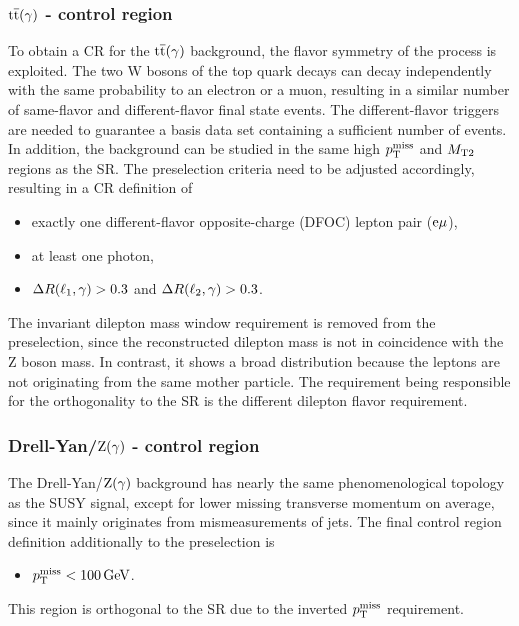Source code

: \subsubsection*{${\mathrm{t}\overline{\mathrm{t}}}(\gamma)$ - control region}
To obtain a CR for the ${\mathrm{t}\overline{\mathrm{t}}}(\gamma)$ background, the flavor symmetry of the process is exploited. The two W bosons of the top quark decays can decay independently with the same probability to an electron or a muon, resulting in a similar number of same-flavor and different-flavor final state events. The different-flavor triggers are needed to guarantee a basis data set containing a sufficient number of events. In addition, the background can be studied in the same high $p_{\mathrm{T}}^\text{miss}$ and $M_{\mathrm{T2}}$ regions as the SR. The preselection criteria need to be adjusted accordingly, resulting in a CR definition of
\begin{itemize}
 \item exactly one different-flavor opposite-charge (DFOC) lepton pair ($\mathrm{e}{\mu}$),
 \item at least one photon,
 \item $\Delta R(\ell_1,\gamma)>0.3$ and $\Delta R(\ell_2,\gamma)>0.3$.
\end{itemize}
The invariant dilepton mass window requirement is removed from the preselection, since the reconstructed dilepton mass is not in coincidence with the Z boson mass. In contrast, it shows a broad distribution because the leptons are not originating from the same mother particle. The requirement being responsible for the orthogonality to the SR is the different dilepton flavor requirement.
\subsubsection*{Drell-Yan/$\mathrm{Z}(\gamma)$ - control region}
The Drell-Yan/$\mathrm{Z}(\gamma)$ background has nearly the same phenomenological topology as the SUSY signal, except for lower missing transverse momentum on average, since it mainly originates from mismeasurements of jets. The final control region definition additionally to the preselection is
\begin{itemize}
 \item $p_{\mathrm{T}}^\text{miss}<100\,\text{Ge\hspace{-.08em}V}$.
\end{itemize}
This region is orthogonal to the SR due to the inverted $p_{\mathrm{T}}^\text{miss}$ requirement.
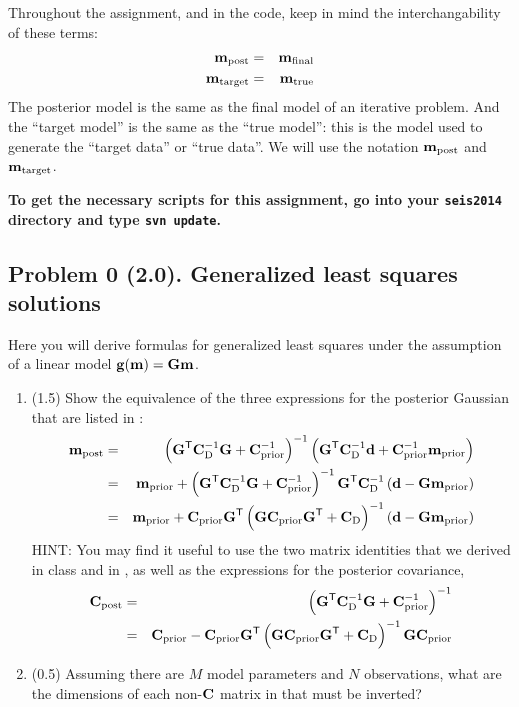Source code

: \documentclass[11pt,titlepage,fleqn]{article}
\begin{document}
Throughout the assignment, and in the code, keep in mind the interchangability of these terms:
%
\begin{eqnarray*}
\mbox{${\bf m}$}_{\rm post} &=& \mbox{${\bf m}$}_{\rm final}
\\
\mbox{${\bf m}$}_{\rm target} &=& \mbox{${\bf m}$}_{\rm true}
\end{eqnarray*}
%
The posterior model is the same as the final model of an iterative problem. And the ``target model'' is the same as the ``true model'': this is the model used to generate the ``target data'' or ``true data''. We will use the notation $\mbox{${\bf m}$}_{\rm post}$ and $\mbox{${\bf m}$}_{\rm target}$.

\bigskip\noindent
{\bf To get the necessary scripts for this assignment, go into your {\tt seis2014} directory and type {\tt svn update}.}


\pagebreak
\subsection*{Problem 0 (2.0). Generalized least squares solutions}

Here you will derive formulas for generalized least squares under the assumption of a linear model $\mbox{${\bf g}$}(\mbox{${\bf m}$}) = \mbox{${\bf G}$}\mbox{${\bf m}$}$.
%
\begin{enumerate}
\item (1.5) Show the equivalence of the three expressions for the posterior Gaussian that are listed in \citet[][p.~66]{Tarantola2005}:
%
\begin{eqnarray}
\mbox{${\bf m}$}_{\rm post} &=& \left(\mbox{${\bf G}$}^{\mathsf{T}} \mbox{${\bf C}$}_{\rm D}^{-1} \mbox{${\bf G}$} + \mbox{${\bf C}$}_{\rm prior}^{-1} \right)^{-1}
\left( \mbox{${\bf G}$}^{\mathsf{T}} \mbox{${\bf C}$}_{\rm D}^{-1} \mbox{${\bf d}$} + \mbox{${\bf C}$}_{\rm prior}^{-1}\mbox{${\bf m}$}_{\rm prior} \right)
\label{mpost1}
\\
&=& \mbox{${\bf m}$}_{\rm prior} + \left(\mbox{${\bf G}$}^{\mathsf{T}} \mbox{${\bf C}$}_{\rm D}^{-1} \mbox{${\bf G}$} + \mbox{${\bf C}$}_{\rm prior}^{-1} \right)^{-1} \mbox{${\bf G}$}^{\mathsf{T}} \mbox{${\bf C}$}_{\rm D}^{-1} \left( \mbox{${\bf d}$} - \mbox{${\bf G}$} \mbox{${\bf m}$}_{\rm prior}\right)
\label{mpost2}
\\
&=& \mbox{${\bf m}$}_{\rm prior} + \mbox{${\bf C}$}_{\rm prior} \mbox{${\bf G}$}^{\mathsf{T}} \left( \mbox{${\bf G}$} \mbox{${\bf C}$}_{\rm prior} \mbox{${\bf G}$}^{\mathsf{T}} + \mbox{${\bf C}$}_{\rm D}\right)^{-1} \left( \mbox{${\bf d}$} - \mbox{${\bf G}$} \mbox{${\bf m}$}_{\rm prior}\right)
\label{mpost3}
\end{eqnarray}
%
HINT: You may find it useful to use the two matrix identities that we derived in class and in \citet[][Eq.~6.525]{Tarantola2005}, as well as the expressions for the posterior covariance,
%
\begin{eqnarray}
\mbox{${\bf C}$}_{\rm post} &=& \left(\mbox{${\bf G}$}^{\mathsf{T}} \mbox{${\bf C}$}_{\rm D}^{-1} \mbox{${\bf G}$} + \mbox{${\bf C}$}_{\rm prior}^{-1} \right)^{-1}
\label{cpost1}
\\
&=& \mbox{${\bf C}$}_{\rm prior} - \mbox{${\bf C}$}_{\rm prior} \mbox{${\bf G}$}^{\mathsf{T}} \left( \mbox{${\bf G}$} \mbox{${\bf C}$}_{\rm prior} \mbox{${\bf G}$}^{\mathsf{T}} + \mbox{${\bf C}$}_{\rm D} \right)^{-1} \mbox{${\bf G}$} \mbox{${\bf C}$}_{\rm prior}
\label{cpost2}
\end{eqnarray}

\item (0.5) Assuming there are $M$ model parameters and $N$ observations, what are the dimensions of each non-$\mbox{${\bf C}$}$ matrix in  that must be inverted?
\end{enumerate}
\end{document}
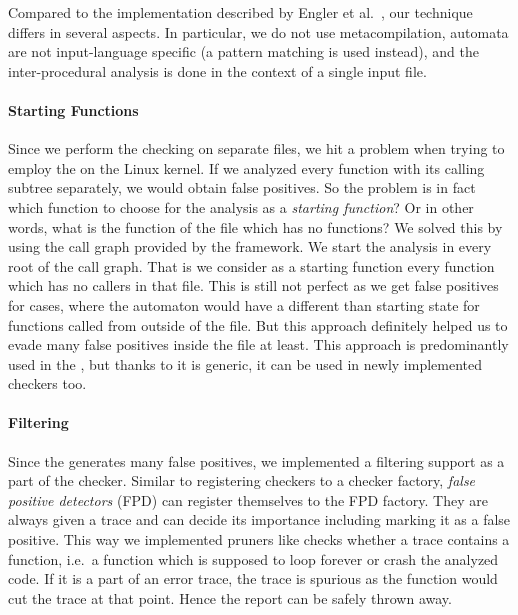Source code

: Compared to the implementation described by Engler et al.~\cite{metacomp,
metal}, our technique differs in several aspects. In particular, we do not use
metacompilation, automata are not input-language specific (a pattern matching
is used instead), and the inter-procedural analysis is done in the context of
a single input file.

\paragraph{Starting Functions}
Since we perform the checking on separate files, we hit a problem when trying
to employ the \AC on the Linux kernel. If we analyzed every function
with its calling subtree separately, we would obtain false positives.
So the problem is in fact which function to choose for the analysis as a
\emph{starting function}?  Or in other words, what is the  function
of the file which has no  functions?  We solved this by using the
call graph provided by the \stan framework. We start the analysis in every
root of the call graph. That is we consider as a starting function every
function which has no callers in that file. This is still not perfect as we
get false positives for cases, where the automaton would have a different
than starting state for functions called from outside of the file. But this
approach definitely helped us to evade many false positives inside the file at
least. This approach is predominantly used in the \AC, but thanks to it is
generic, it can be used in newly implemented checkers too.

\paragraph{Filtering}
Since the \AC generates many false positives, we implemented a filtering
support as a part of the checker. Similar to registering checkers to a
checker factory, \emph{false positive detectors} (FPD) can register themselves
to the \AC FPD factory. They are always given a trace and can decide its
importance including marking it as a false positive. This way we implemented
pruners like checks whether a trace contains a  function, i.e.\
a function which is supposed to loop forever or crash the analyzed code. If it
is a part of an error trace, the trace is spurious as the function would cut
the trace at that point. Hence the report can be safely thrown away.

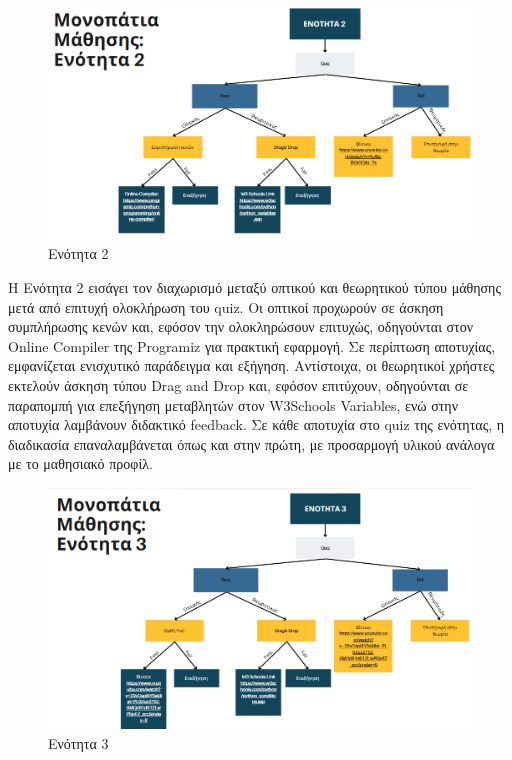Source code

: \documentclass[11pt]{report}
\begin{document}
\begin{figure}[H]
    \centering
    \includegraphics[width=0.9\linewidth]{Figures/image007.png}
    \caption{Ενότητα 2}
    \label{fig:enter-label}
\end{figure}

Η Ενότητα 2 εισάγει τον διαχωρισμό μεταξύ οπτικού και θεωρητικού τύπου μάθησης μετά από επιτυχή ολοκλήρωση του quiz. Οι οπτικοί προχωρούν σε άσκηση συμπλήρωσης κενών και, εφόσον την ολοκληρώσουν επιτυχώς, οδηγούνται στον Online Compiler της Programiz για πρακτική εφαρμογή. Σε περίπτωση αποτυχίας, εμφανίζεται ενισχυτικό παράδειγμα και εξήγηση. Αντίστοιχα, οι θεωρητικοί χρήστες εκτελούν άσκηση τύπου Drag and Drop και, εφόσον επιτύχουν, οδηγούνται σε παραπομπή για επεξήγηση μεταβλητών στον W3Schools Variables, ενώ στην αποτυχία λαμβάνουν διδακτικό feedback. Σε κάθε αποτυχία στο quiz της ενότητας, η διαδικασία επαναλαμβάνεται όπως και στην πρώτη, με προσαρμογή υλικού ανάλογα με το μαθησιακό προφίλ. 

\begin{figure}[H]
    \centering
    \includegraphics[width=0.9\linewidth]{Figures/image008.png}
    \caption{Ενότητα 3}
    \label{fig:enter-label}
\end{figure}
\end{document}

▶ _Problem to solve_
Say only the number of lines above holding "every".

▶ _Reply to the task_
3